First thing’s first – my platform is built with the Python framework Flask. This was the fourth or fifth time I’ve built a local Flask app, having learned it by following Miguel Arteta’s incredibly brilliant Flask Megatutorial. I’ve always got the first couple of pages open when I set something up, basically copying and pasting a cookie cutter starting point. I don’t find all the elements of Flask *totally* intuitive (some of it was unfamiliarity with servers, some of it was design choices), but as I’ve gone on I’ve been able to figure out a lot more about the inner workings (which has also helped with understanding browser-side server interactions). I’ve managed to do a lot of insecure things with Flask!

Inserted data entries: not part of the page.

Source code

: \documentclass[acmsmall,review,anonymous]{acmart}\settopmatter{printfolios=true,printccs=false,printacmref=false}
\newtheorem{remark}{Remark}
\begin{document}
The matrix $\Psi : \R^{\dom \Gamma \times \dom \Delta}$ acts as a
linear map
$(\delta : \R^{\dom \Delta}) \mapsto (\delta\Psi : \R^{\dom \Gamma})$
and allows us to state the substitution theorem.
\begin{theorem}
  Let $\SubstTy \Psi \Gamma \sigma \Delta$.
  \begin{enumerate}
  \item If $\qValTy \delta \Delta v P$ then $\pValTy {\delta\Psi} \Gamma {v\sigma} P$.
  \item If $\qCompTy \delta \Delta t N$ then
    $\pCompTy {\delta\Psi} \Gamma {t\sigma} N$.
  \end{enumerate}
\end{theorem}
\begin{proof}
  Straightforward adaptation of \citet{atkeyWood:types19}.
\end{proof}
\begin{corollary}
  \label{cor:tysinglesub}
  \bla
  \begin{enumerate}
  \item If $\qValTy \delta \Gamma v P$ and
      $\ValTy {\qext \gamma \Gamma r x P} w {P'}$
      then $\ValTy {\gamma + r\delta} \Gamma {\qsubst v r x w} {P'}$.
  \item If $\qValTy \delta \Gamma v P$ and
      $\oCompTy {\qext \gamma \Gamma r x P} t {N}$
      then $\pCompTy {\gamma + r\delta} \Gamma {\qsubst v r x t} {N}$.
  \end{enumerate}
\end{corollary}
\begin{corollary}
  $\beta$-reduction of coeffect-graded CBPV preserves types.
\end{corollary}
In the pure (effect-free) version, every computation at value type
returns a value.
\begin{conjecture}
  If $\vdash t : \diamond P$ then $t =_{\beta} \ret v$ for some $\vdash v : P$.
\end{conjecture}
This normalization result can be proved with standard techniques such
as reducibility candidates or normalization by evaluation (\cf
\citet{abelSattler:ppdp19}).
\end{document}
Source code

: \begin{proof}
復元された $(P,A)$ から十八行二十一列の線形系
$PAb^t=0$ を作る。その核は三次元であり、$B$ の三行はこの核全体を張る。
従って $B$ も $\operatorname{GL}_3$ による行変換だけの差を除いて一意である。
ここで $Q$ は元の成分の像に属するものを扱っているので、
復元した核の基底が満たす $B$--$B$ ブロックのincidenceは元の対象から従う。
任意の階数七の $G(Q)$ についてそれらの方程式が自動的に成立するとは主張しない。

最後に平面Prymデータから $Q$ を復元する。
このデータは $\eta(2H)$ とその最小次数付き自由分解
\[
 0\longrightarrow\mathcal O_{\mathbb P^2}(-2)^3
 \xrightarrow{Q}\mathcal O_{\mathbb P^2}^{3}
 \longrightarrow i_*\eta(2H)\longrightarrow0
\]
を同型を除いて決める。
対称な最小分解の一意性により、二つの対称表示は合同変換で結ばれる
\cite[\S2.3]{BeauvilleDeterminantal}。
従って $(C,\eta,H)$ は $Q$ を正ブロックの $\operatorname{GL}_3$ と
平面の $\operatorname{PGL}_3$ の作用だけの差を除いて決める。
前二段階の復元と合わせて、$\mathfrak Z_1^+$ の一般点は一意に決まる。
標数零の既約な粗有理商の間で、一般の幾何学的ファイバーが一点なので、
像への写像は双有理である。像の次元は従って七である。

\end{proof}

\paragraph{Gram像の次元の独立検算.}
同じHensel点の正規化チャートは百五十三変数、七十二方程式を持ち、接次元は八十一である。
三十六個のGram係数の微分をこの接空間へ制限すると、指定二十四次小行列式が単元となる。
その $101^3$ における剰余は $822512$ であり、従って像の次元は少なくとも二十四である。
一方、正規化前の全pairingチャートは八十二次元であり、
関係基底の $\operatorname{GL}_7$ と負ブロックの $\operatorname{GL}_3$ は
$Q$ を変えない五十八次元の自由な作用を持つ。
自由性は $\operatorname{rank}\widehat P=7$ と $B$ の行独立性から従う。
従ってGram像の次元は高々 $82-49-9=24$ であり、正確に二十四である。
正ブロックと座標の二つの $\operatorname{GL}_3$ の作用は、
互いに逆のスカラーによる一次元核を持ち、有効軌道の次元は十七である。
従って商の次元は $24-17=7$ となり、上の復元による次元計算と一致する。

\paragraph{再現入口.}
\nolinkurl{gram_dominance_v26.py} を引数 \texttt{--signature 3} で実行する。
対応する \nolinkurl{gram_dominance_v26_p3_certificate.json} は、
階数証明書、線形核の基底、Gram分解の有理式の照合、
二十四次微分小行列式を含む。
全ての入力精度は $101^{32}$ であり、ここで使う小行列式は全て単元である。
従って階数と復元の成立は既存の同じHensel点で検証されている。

I can get a new, barebone Flask app up in about 15 minutes based on Miguel’s instructions, and ignoring most of the security pieces.

It looks something like:

  • Create virtual environment (managed with PyCharm)
  • Set a couple of environment variables so that I can launch the thing, and theoretically, for encryption (though I’m not really doing that yet)
  • Specify a SQLite database to be created
  • Create a space for

For a database I’ve gone with SQLite. Unfortunately, SQLite has a few major limitations that I was not immediately aware of, mostly to do with modifying tables (columns, names, types, constraints etc.) after they’ve been created. This problem was compounded by my use of SQL Alchemy. More on that to follow.

***

So there we are. A description heavy update, fairly dry and technical, but I wanted to get something up. Eventually I’d like to be sharing screenshots and demos, it’s just about developing the right workflows and habits.

2024! Wild.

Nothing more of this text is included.